TRY IT -
Please write out all of the data below exactly, without including the pictures.

[GIVEN RECORDS — start]

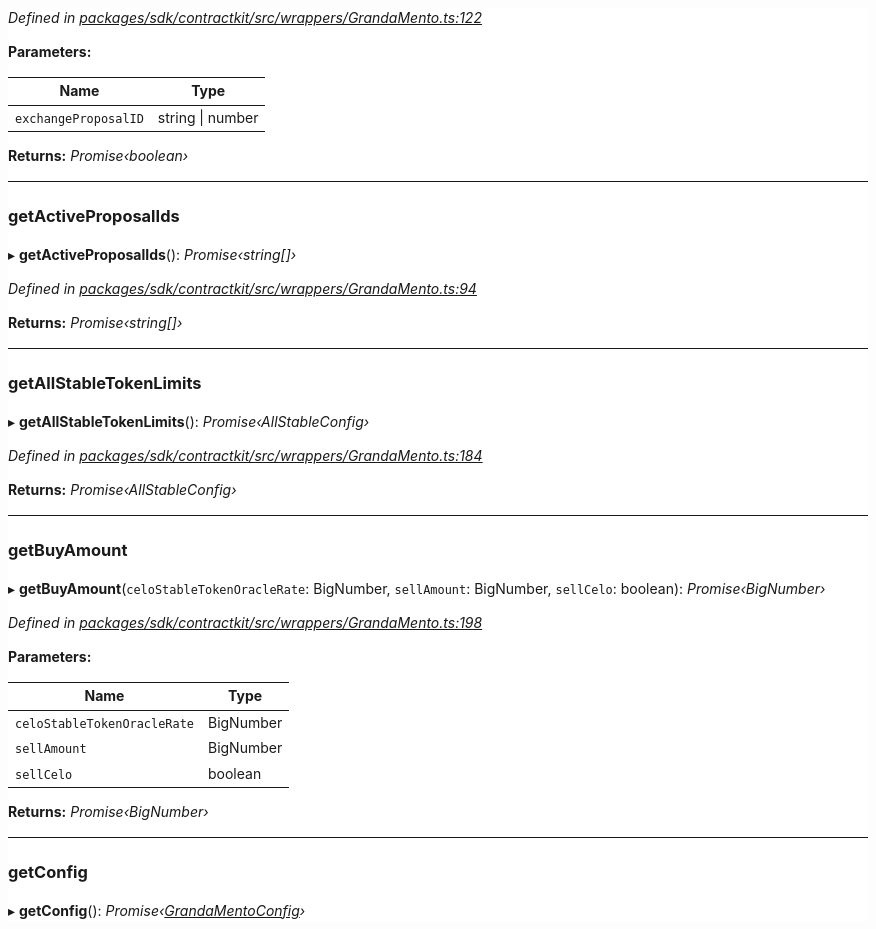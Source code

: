 *Defined in [packages/sdk/contractkit/src/wrappers/GrandaMento.ts:122](https://github.com/celo-org/celo-monorepo/blob/master/packages/sdk/contractkit/src/wrappers/GrandaMento.ts#L122)*

**Parameters:**

Name | Type |
------ | ------ |
`exchangeProposalID` | string &#124; number |

**Returns:** *Promise‹boolean›*

___

###  getActiveProposalIds

▸ **getActiveProposalIds**(): *Promise‹string[]›*

*Defined in [packages/sdk/contractkit/src/wrappers/GrandaMento.ts:94](https://github.com/celo-org/celo-monorepo/blob/master/packages/sdk/contractkit/src/wrappers/GrandaMento.ts#L94)*

**Returns:** *Promise‹string[]›*

___

###  getAllStableTokenLimits

▸ **getAllStableTokenLimits**(): *Promise‹AllStableConfig›*

*Defined in [packages/sdk/contractkit/src/wrappers/GrandaMento.ts:184](https://github.com/celo-org/celo-monorepo/blob/master/packages/sdk/contractkit/src/wrappers/GrandaMento.ts#L184)*

**Returns:** *Promise‹AllStableConfig›*

___

###  getBuyAmount

▸ **getBuyAmount**(`celoStableTokenOracleRate`: BigNumber, `sellAmount`: BigNumber, `sellCelo`: boolean): *Promise‹BigNumber›*

*Defined in [packages/sdk/contractkit/src/wrappers/GrandaMento.ts:198](https://github.com/celo-org/celo-monorepo/blob/master/packages/sdk/contractkit/src/wrappers/GrandaMento.ts#L198)*

**Parameters:**

Name | Type |
------ | ------ |
`celoStableTokenOracleRate` | BigNumber |
`sellAmount` | BigNumber |
`sellCelo` | boolean |

**Returns:** *Promise‹BigNumber›*

___

###  getConfig

▸ **getConfig**(): *Promise‹[GrandaMentoConfig](../interfaces/_wrappers_grandamento_.grandamentoconfig.md)›*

[GIVEN RECORDS — finish]

RESULT -
Source code

: *Defined in [packages/sdk/contractkit/src/wrappers/GrandaMento.ts:122](https://github.com/celo-org/celo-monorepo/blob/master/packages/sdk/contractkit/src/wrappers/GrandaMento.ts#L122)*

**Parameters:**

Name | Type |
------ | ------ |
`exchangeProposalID` | string &#124; number |

**Returns:** *Promise‹boolean›*

___

###  getActiveProposalIds

▸ **getActiveProposalIds**(): *Promise‹string[]›*

*Defined in [packages/sdk/contractkit/src/wrappers/GrandaMento.ts:94](https://github.com/celo-org/celo-monorepo/blob/master/packages/sdk/contractkit/src/wrappers/GrandaMento.ts#L94)*

**Returns:** *Promise‹string[]›*

___

###  getAllStableTokenLimits

▸ **getAllStableTokenLimits**(): *Promise‹AllStableConfig›*

*Defined in [packages/sdk/contractkit/src/wrappers/GrandaMento.ts:184](https://github.com/celo-org/celo-monorepo/blob/master/packages/sdk/contractkit/src/wrappers/GrandaMento.ts#L184)*

**Returns:** *Promise‹AllStableConfig›*

___

###  getBuyAmount

▸ **getBuyAmount**(`celoStableTokenOracleRate`: BigNumber, `sellAmount`: BigNumber, `sellCelo`: boolean): *Promise‹BigNumber›*

*Defined in [packages/sdk/contractkit/src/wrappers/GrandaMento.ts:198](https://github.com/celo-org/celo-monorepo/blob/master/packages/sdk/contractkit/src/wrappers/GrandaMento.ts#L198)*

**Parameters:**

Name | Type |
------ | ------ |
`celoStableTokenOracleRate` | BigNumber |
`sellAmount` | BigNumber |
`sellCelo` | boolean |

**Returns:** *Promise‹BigNumber›*

___

###  getConfig

▸ **getConfig**(): *Promise‹[GrandaMentoConfig](../interfaces/_wrappers_grandamento_.grandamentoconfig.md)›*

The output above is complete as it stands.